Onychomycosis is a fungal infection of the nail and affects about 6-8% of the population, but is more prevalent in the older population. The nail can appear thick and yellow, cloudy and white or have a patchy appearance. As the condition worsens, the nail becomes thicker, rougher and may crumble. There is rarely pain associated with the nail, but as the condition worsens, the nail thickens and pressure from the shoes may cause discomfort. The fungal infection may also cause the nail bed to alter and can result in the nail changing shape, ingrowing at the sides and causing pain.

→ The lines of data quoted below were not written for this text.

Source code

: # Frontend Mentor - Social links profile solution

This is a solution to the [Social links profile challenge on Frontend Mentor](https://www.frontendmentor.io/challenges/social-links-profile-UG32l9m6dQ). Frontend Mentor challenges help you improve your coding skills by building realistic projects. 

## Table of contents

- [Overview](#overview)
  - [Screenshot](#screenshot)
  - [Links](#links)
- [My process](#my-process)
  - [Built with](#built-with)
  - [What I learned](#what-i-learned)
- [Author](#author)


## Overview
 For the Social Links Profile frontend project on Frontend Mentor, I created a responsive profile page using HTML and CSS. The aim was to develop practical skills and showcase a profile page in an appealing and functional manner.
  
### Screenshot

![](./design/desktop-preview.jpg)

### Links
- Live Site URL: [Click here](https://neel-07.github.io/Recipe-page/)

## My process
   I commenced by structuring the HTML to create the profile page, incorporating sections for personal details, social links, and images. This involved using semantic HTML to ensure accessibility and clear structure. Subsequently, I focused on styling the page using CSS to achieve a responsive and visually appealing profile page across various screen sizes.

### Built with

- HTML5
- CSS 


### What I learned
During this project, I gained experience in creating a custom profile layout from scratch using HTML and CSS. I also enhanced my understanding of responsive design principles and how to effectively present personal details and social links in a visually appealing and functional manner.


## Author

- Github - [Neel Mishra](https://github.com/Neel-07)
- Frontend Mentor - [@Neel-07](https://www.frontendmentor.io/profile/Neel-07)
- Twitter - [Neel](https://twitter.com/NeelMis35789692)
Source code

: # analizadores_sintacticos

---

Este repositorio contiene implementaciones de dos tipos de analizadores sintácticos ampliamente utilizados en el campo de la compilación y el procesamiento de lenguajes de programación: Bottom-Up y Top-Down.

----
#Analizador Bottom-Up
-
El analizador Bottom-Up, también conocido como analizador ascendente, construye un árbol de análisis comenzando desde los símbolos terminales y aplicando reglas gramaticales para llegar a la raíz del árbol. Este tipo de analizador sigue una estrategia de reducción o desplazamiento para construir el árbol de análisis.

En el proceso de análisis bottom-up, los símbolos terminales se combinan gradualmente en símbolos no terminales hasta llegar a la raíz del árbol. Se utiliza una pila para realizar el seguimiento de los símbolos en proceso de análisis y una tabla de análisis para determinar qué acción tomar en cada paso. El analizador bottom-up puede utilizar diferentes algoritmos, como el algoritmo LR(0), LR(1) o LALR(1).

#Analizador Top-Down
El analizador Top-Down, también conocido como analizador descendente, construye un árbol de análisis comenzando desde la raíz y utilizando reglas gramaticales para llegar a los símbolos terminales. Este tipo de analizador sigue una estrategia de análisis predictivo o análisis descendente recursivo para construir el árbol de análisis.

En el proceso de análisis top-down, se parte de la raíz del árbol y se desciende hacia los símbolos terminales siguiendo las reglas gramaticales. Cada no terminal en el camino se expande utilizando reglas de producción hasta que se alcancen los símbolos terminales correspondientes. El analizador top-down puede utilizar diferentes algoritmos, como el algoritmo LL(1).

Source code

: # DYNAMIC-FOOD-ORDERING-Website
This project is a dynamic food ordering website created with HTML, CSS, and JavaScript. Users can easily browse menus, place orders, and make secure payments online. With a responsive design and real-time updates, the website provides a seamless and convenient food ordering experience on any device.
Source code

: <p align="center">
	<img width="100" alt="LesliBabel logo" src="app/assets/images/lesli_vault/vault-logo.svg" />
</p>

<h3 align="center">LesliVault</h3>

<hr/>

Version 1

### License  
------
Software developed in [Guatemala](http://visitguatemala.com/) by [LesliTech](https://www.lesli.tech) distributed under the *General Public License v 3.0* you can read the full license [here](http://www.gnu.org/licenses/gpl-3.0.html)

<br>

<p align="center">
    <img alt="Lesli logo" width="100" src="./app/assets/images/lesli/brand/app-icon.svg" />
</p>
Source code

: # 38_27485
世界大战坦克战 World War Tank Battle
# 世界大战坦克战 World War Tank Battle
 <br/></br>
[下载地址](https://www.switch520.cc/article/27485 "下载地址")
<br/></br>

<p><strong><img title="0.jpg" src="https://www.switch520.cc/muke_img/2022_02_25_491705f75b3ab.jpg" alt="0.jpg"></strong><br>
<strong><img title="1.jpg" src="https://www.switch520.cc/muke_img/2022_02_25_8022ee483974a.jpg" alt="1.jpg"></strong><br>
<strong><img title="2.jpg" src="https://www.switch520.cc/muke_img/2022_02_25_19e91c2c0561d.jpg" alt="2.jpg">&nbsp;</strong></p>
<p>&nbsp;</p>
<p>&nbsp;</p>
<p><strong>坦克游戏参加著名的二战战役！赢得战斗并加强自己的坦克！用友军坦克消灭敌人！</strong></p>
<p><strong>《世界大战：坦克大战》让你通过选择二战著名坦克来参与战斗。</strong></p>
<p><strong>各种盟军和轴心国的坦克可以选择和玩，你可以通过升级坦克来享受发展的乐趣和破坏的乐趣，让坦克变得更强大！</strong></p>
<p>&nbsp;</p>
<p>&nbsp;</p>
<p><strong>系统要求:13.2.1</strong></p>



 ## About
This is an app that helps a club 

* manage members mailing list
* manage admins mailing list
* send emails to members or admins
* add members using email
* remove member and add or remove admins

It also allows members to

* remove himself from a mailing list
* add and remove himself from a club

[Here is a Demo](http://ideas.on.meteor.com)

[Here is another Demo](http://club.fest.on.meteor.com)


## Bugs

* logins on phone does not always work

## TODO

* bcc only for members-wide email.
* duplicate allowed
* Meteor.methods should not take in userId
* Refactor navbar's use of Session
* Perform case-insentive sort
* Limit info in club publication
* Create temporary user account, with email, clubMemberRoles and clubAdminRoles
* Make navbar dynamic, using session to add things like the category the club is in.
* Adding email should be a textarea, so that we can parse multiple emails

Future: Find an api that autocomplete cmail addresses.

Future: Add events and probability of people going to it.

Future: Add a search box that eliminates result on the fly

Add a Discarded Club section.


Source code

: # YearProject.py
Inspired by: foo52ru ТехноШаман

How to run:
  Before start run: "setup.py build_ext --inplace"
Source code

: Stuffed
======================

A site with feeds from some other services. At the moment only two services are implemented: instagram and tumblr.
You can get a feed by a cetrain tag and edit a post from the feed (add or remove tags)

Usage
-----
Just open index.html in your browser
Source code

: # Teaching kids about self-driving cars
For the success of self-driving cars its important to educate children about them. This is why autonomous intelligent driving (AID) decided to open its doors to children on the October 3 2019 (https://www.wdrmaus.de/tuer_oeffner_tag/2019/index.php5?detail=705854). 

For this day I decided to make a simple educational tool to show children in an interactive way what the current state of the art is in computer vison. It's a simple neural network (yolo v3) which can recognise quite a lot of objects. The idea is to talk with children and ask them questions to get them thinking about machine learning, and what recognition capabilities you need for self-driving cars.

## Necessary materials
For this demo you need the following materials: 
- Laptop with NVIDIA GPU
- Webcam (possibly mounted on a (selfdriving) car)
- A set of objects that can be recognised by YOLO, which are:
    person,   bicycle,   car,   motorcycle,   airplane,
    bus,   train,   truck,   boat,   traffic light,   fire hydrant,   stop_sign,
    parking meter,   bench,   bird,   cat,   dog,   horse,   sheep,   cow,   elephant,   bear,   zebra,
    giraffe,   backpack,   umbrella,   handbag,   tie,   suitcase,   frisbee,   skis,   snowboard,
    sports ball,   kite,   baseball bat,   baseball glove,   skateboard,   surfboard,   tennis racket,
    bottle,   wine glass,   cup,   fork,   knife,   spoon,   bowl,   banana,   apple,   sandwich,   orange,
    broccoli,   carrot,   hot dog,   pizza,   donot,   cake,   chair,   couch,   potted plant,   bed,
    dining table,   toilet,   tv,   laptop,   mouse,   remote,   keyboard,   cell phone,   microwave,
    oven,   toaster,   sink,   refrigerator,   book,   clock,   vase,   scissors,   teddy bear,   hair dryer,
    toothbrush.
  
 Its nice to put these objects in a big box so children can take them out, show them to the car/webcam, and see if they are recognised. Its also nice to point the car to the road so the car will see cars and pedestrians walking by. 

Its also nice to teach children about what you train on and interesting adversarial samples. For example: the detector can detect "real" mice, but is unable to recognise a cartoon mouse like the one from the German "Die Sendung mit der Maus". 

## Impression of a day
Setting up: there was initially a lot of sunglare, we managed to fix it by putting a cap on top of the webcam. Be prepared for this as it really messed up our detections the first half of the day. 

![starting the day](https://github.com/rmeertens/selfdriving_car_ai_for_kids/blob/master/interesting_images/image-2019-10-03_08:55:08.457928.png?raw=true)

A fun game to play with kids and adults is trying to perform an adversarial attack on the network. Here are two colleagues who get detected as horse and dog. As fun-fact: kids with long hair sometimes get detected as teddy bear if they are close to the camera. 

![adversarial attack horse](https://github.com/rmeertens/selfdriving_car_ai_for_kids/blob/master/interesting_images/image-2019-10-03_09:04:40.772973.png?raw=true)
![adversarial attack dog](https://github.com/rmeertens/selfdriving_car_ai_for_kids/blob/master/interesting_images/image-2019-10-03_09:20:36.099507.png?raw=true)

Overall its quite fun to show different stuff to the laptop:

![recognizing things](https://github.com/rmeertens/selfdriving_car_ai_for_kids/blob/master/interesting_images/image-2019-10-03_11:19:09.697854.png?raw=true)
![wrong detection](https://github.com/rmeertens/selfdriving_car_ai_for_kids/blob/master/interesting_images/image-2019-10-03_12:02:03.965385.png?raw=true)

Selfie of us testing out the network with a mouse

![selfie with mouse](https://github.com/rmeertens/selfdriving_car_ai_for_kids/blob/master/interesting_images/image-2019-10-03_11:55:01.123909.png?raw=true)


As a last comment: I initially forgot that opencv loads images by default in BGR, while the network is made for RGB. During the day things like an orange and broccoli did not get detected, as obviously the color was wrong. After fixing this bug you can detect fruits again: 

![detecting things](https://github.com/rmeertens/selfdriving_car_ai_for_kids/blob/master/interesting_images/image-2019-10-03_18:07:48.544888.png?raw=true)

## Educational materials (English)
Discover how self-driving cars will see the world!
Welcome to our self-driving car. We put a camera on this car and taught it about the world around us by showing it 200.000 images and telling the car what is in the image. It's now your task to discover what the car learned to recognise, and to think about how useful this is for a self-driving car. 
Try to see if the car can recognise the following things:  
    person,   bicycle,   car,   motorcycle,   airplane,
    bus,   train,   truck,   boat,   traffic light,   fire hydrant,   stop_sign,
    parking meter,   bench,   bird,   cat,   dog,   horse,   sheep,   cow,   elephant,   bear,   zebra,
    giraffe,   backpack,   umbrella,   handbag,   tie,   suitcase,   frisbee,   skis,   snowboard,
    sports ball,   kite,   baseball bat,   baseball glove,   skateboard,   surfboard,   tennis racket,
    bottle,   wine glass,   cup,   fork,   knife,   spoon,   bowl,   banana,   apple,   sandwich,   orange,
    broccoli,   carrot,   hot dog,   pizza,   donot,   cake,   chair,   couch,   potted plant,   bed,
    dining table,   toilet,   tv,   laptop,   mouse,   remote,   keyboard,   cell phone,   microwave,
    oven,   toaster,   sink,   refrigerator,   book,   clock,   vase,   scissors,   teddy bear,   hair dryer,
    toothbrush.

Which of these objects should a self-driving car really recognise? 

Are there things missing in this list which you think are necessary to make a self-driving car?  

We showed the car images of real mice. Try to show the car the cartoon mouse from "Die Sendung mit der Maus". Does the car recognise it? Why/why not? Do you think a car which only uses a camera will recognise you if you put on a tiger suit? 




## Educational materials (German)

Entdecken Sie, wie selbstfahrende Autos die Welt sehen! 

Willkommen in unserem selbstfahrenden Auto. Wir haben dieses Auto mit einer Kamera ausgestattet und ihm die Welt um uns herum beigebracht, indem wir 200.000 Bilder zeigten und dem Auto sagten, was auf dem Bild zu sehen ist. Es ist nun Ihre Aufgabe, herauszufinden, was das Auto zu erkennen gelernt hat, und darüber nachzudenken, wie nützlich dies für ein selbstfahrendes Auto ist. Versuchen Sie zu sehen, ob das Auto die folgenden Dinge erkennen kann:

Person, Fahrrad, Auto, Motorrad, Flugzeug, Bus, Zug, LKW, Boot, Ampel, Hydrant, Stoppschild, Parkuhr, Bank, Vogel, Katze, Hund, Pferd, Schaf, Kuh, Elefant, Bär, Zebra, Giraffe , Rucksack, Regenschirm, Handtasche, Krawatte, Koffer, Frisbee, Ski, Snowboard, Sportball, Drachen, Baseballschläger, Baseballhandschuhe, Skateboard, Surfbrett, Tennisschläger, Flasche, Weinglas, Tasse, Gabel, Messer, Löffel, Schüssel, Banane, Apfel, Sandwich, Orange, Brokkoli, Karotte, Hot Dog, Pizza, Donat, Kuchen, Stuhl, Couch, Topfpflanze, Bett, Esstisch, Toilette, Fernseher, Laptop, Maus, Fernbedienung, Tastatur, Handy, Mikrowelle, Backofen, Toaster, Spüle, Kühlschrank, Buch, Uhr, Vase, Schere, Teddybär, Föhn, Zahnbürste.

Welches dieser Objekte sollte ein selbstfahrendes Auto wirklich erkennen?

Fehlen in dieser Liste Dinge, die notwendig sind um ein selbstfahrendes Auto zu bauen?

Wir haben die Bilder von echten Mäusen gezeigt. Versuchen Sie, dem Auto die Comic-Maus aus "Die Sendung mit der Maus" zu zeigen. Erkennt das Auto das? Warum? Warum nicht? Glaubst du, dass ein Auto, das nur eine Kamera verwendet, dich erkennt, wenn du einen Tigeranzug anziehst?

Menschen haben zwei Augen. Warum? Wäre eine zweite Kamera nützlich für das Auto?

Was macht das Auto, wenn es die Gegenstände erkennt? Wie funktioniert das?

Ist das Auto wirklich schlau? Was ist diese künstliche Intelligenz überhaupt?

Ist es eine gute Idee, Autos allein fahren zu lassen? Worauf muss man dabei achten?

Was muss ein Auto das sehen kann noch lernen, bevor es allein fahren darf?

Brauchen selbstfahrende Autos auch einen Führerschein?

Onychomycosis is caused by a mix of pathogens, most commonly dermatophytes, which are fungi that live on skin, hair and nails. But saprophytes and yeasts can also cause onychomycosis. Toenails are more commonly affected than fingernails because the feet are more often subjected to enclosed spaces with shoes, experience microtrauma from shoe pressure and grow more slowly. Dark, damp, enclosed spaces are the perfect environment for fungus. Feet are also in close contact with bathroom and shower floors, another moist warm area and perfect environment for fungus. Simple contact with fungus does not necessarily lead to infection. The fungus generally penetrate through small breaks in the skin around the nail. A cut or scrape, ingrown toenail, dry cracked skin or a loose nail will increase the chances of infection. When the skin is damp and moist, it also allows for easier penetration of the fungus. Once the nail is infected, it becomes extremely difficult to treat. The fungus infects the nail bed, which sits underneath the nail plate. The nail plate acts as a protective barrier against infection and trauma. Unfortunately, the nail plate also does a wonderful job of keeping medications from reaching the fungus on the nail bed.
Common treatments include over the counter and natural topical therapies, prescription topical treatments and oral medications. Many topical therapies have not proven to be effective and oral anti-fungal medications can be expensive and are associated with side effects.
In a new study in the Journal of Foot and Ankle Surgery, 55 patients with 289 toenails affected by fungus were randomly divided into two groups and treated with ciclopirox (Penlac® ) with debridement or debridement alone. After an average of 10 months of follow-up, the group treated with both ciclopirox and debridement had a 76.74% rate of mycological cure, a statistically significant improvement over those with debridement alone. None of the patients in the debridement only group had a mycological cure. Individuals who had hyperhidrosis (sweaty feet), who smoked cigarettes, who had fungal involvement of the lunula or had yeast on culture had a decrease likelihood of mycological cure.
This study was funded by Dermik Laboratories, manufacturers of Penlac® Nail Lacquer.
Malay SD et al. Efficacy of Debridement Alone Versus Debridement Combined with Topical Antifungal Nail Lacquer for the Treatment of Pedal Onychomycosis: A Randomized, Controlled Trial. JFAS Volume 48, Issue 3, Pages 294-308 (May 2009).